Microsoft has denied reports that users of its Xbox Live online gaming service have had their accounts hacked.
Some Xbox Live gamers have complained about fraud
It follows a number of complaints from gamers that their IDs, or gamer tags, have been taken over while playing.
The problems came to light after security researcher Kevin Finisterre reported his experience of a problem first-hand on his website.
In a statement Microsoft said it had found no evidence of any compromise of the security of Xbox Live.
As well as at least 50 other people complaining on the official Xbox forum about having their gamer tags stolen, Mr Finisterre also found clans (gaming groups) openly boasting about stealing accounts.
Some claimed the information was being extracted from people working for the Xbox Live support service
"One of the first posts said they were not stealing the account details but being given them by Xbox Live support," Mr Finisterre told the BBC News website.
A Microsoft spokesman told the BBC News website that "rumours about accounts being hijacked are false".

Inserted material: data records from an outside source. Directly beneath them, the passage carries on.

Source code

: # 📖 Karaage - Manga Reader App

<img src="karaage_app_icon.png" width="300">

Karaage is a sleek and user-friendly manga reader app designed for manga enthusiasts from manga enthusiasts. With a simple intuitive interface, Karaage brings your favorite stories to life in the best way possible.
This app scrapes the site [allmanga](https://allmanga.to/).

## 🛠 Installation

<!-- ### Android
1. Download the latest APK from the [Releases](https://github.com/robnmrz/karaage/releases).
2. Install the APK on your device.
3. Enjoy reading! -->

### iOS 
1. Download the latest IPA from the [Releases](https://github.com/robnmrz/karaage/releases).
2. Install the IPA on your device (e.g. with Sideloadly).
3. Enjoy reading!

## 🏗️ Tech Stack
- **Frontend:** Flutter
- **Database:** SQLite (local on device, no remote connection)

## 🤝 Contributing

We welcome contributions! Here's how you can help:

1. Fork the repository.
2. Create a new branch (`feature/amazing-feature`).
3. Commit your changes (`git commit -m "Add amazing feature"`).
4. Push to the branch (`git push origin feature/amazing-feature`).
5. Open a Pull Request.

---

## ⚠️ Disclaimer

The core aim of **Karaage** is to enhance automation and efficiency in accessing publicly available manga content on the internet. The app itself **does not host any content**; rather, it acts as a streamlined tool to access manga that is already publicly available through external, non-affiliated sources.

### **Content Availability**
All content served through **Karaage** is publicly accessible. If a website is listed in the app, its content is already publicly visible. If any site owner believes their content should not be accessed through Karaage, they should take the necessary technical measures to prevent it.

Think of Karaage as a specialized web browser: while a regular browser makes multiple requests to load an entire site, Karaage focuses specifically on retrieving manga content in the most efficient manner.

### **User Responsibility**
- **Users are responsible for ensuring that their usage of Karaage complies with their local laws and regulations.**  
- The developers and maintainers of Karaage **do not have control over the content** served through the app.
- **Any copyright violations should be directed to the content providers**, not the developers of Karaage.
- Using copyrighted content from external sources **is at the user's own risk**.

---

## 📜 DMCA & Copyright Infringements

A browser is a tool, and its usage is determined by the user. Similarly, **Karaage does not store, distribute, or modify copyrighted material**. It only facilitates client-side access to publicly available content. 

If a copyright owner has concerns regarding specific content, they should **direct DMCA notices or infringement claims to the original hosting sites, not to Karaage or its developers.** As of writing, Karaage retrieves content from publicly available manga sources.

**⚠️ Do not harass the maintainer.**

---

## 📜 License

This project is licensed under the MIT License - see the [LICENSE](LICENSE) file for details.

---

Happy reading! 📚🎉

In a statement the firm said: "There have been a few isolated incidents where malicious users have been attempting to draw personal information from unsuspecting users and use it to gain access to their Live account.
"We think this is a good time to remind our members that they should never give out any of their personal information."
Mr Finisterre, who started a website in January revealing a different bug in Apple systems each day of the month, said he had believed his account had been affected.
"On Thursday last week I was playing Halo and a gentleman said he was going to steal my account," he told the BBC News website.
The next day he found he had been locked out of his account, with the explanation that someone else was using his gamer tag.
"I phoned Xbox Live support but was given the run-around," he said.
Begging for help
Eventually a conversation with a support agent, which he has recorded and put on his website, revealed that several other Xbox users had called with the same problems.
"They said there was nothing they could do and accused Bungie of being responsible," he said.
Bungie Studios is the Microsoft-owned developer of Halo and Halo 2. Microsoft also denies that the company had been hacked.
Mr Finisterre said he was unimpressed with the way Microsoft's support service had dealt with the problem.
"There are people out there begging for help and they clearly aren't getting it," he said.